# The problem:
Your task is to repeat the entries below exactly and to leave their images out.

━━━━━ Recorded information ━━━━━

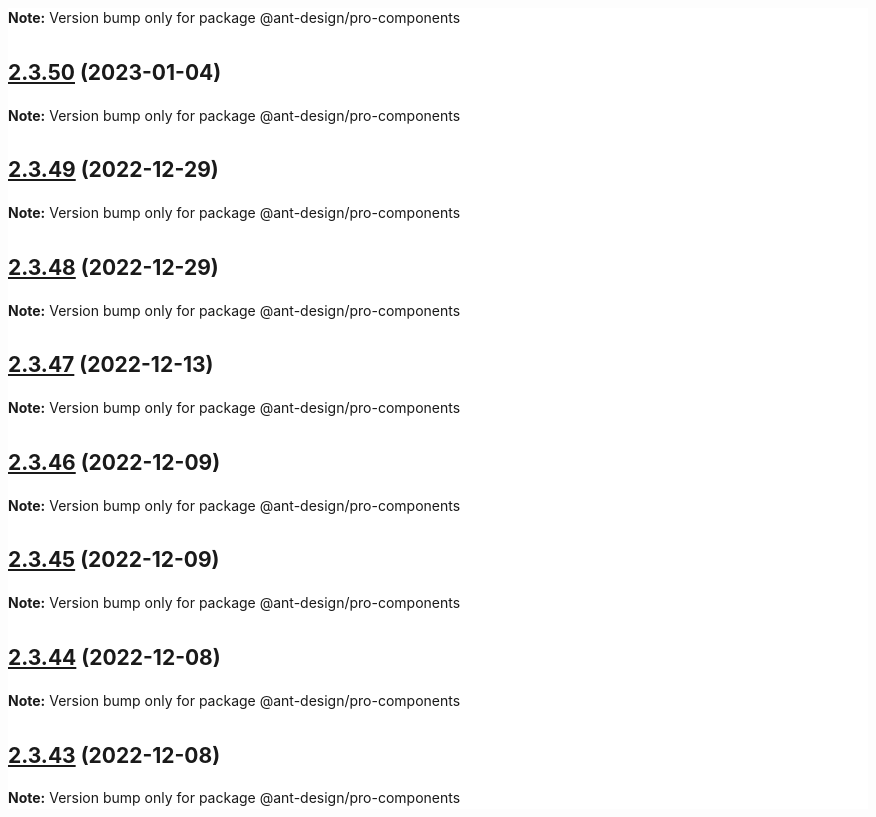 **Note:** Version bump only for package @ant-design/pro-components

## [2.3.50](https://github.com/ant-design/pro-components/compare/@ant-design/pro-components@2.3.49...@ant-design/pro-components@2.3.50) (2023-01-04)

**Note:** Version bump only for package @ant-design/pro-components

## [2.3.49](https://github.com/ant-design/pro-components/compare/@ant-design/pro-components@2.3.48...@ant-design/pro-components@2.3.49) (2022-12-29)

**Note:** Version bump only for package @ant-design/pro-components

## [2.3.48](https://github.com/ant-design/pro-components/compare/@ant-design/pro-components@2.3.47...@ant-design/pro-components@2.3.48) (2022-12-29)

**Note:** Version bump only for package @ant-design/pro-components

## [2.3.47](https://github.com/ant-design/pro-components/compare/@ant-design/pro-components@2.3.46...@ant-design/pro-components@2.3.47) (2022-12-13)

**Note:** Version bump only for package @ant-design/pro-components

## [2.3.46](https://github.com/ant-design/pro-components/compare/@ant-design/pro-components@2.3.45...@ant-design/pro-components@2.3.46) (2022-12-09)

**Note:** Version bump only for package @ant-design/pro-components

## [2.3.45](https://github.com/ant-design/pro-components/compare/@ant-design/pro-components@2.3.44...@ant-design/pro-components@2.3.45) (2022-12-09)

**Note:** Version bump only for package @ant-design/pro-components

## [2.3.44](https://github.com/ant-design/pro-components/compare/@ant-design/pro-components@2.3.43...@ant-design/pro-components@2.3.44) (2022-12-08)

**Note:** Version bump only for package @ant-design/pro-components

## [2.3.43](https://github.com/ant-design/pro-components/compare/@ant-design/pro-components@2.3.42...@ant-design/pro-components@2.3.43) (2022-12-08)

**Note:** Version bump only for package @ant-design/pro-components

━━━━━

# Exercise response:
 **Note:** Version bump only for package @ant-design/pro-components

## [2.3.50](https://github.com/ant-design/pro-components/compare/@ant-design/pro-components@2.3.49...@ant-design/pro-components@2.3.50) (2023-01-04)

**Note:** Version bump only for package @ant-design/pro-components

## [2.3.49](https://github.com/ant-design/pro-components/compare/@ant-design/pro-components@2.3.48...@ant-design/pro-components@2.3.49) (2022-12-29)

**Note:** Version bump only for package @ant-design/pro-components

## [2.3.48](https://github.com/ant-design/pro-components/compare/@ant-design/pro-components@2.3.47...@ant-design/pro-components@2.3.48) (2022-12-29)

**Note:** Version bump only for package @ant-design/pro-components

## [2.3.47](https://github.com/ant-design/pro-components/compare/@ant-design/pro-components@2.3.46...@ant-design/pro-components@2.3.47) (2022-12-13)

**Note:** Version bump only for package @ant-design/pro-components

## [2.3.46](https://github.com/ant-design/pro-components/compare/@ant-design/pro-components@2.3.45...@ant-design/pro-components@2.3.46) (2022-12-09)

**Note:** Version bump only for package @ant-design/pro-components

## [2.3.45](https://github.com/ant-design/pro-components/compare/@ant-design/pro-components@2.3.44...@ant-design/pro-components@2.3.45) (2022-12-09)

**Note:** Version bump only for package @ant-design/pro-components

## [2.3.44](https://github.com/ant-design/pro-components/compare/@ant-design/pro-components@2.3.43...@ant-design/pro-components@2.3.44) (2022-12-08)

**Note:** Version bump only for package @ant-design/pro-components

## [2.3.43](https://github.com/ant-design/pro-components/compare/@ant-design/pro-components@2.3.42...@ant-design/pro-components@2.3.43) (2022-12-08)

**Note:** Version bump only for package @ant-design/pro-components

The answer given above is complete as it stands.